▸ **WHAT IS EXPECTED**
Output the lines of the records below exactly, beginning at their first line and ending at the line with "فعال کریں |"; include no pictures.

▸ **RECORDS SUPPLIED**

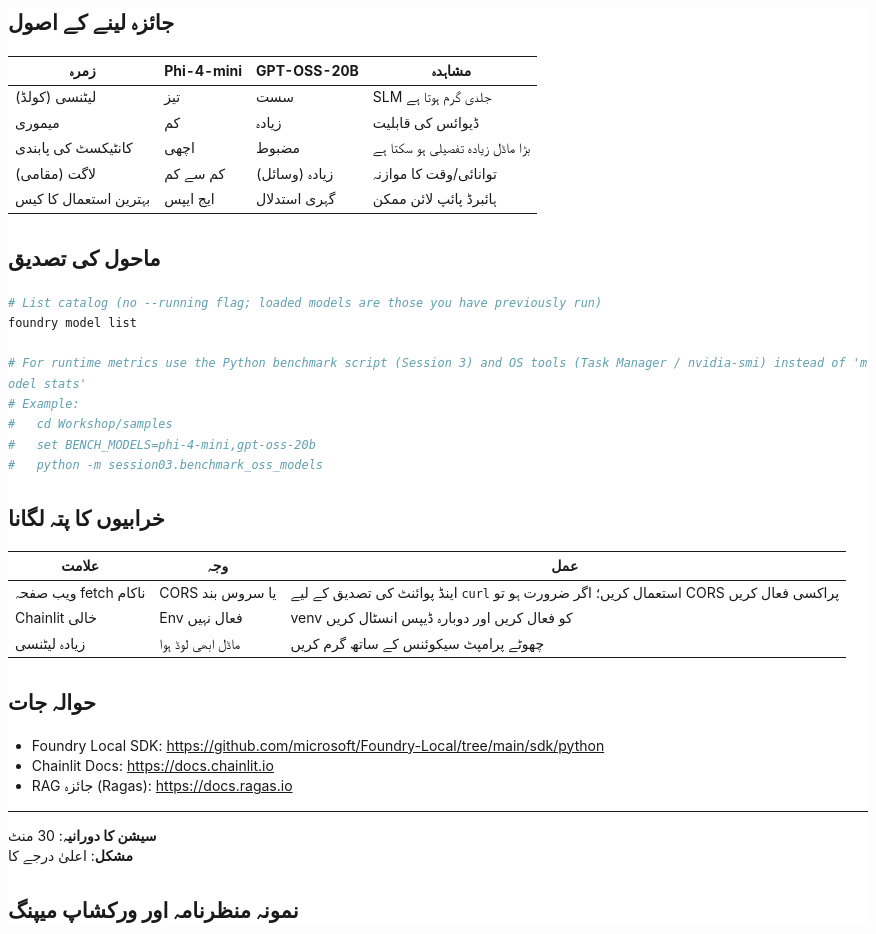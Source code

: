## جائزہ لینے کے اصول

| زمرہ | Phi-4-mini | GPT-OSS-20B | مشاہدہ |
|----------|------------|-------------|-------------|
| لیٹنسی (کولڈ) | تیز | سست | SLM جلدی گرم ہوتا ہے |
| میموری | کم | زیادہ | ڈیوائس کی قابلیت |
| کانٹیکسٹ کی پابندی | اچھی | مضبوط | بڑا ماڈل زیادہ تفصیلی ہو سکتا ہے |
| لاگت (مقامی) | کم سے کم | زیادہ (وسائل) | توانائی/وقت کا موازنہ |
| بہترین استعمال کا کیس | ایج ایپس | گہری استدلال | ہائبرڈ پائپ لائن ممکن |

## ماحول کی تصدیق

```powershell
# List catalog (no --running flag; loaded models are those you have previously run)
foundry model list

# For runtime metrics use the Python benchmark script (Session 3) and OS tools (Task Manager / nvidia-smi) instead of 'model stats'
# Example:
#   cd Workshop/samples
#   set BENCH_MODELS=phi-4-mini,gpt-oss-20b
#   python -m session03.benchmark_oss_models
```

## خرابیوں کا پتہ لگانا

| علامت | وجہ | عمل |
|---------|-------|--------|
| ویب صفحہ fetch ناکام | CORS یا سروس بند | اینڈ پوائنٹ کی تصدیق کے لیے `curl` استعمال کریں؛ اگر ضرورت ہو تو CORS پراکسی فعال کریں |
| Chainlit خالی | Env فعال نہیں | venv کو فعال کریں اور دوبارہ ڈیپس انسٹال کریں |
| زیادہ لیٹنسی | ماڈل ابھی لوڈ ہوا | چھوٹے پرامپٹ سیکوئنس کے ساتھ گرم کریں |

## حوالہ جات

- Foundry Local SDK: https://github.com/microsoft/Foundry-Local/tree/main/sdk/python
- Chainlit Docs: https://docs.chainlit.io
- RAG جائزہ (Ragas): https://docs.ragas.io

---

**سیشن کا دورانیہ**: 30 منٹ  
**مشکل**: اعلیٰ درجے کا

## نمونہ منظرنامہ اور ورکشاپ میپنگ

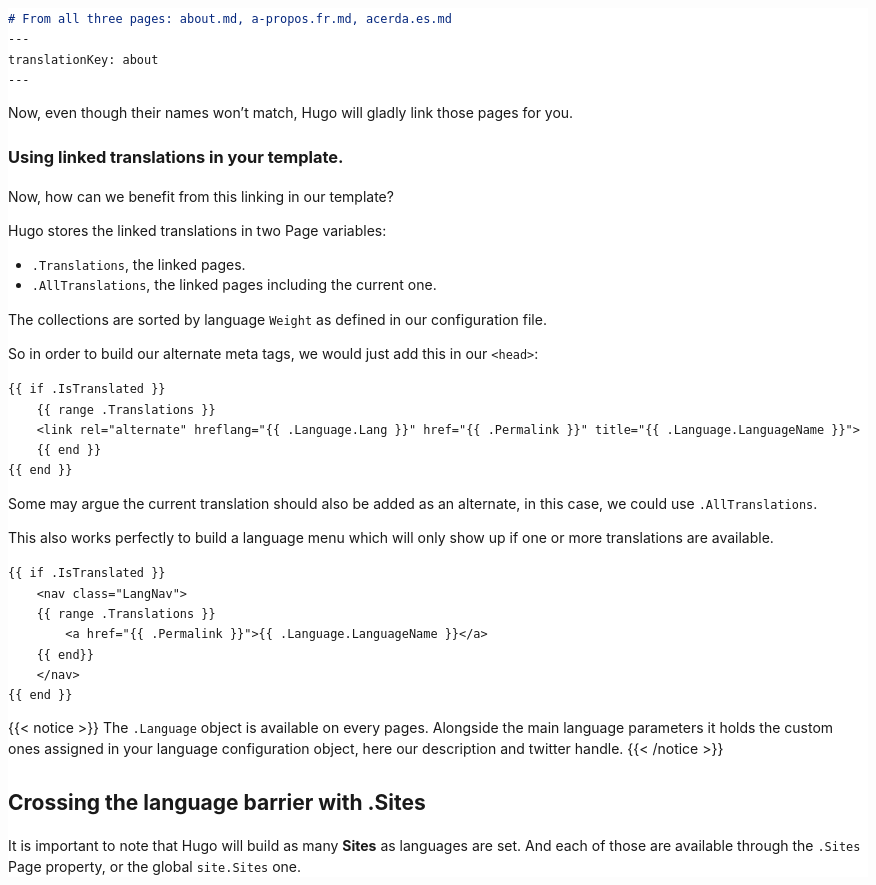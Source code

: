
 ```markdown
# From all three pages: about.md, a-propos.fr.md, acerda.es.md
---
translationKey: about
---
```

Now, even though their names won’t match, Hugo will gladly link those pages for you.


### Using linked translations in your template.

Now, how can we benefit from this linking in our template?

Hugo stores the linked translations in two Page variables:

* `.Translations`, the linked pages.
* `.AllTranslations`, the linked pages including the current one. 

The collections are sorted by language `Weight` as defined in our configuration file.

So in order to build our alternate meta tags, we would just add this in our `<head>`:
```go-html-template
{{ if .IsTranslated }}
	{{ range .Translations }}
	<link rel="alternate" hreflang="{{ .Language.Lang }}" href="{{ .Permalink }}" title="{{ .Language.LanguageName }}">
	{{ end }}
{{ end }}
```

Some may argue the current translation should also be added as an alternate, in this case, we could use `.AllTranslations`.

This also works perfectly to build a language menu which will only show up if one or more translations are available.
```go-html-template
{{ if .IsTranslated }}
	<nav class="LangNav">
	{{ range .Translations }}
		<a href="{{ .Permalink }}">{{ .Language.LanguageName }}</a>
	{{ end}}
	</nav>
{{ end }}
```

{{< notice >}}
The `.Language` object is available on every pages. Alongside the main language parameters it holds the custom ones assigned in your language configuration object, here our description and twitter handle.
{{< /notice >}}

## Crossing the language barrier with .Sites

It is important to note that Hugo will build as many **Sites** as languages are set. And each of those are available through the `.Sites` Page property, or the global `site.Sites` one.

▸ **TASK OUTPUT**
Source code

:## جائزہ لینے کے اصول

| زمرہ | Phi-4-mini | GPT-OSS-20B | مشاہدہ |
|----------|------------|-------------|-------------|
| لیٹنسی (کولڈ) | تیز | سست | SLM جلدی گرم ہوتا ہے |
| میموری | کم | زیادہ | ڈیوائس کی قابلیت |
| کانٹیکسٹ کی پابندی | اچھی | مضبوط | بڑا ماڈل زیادہ تفصیلی ہو سکتا ہے |
| لاگت (مقامی) | کم سے کم | زیادہ (وسائل) | توانائی/وقت کا موازنہ |
| بہترین استعمال کا کیس | ایج ایپس | گہری استدلال | ہائبرڈ پائپ لائن ممکن |

## ماحول کی تصدیق

```powershell
# List catalog (no --running flag; loaded models are those you have previously run)
foundry model list

# For runtime metrics use the Python benchmark script (Session 3) and OS tools (Task Manager / nvidia-smi) instead of 'model stats'
# Example:
#   cd Workshop/samples
#   set BENCH_MODELS=phi-4-mini,gpt-oss-20b
#   python -m session03.benchmark_oss_models
```

## خرابیوں کا پتہ لگانا

| علامت | وجہ | عمل |
|---------|-------|--------|
| ویب صفحہ fetch ناکام | CORS یا سروس بند | اینڈ پوائنٹ کی تصدیق کے لیے `curl` استعمال کریں؛ اگر ضرورت ہو تو CORS پراکسی فعال کریں |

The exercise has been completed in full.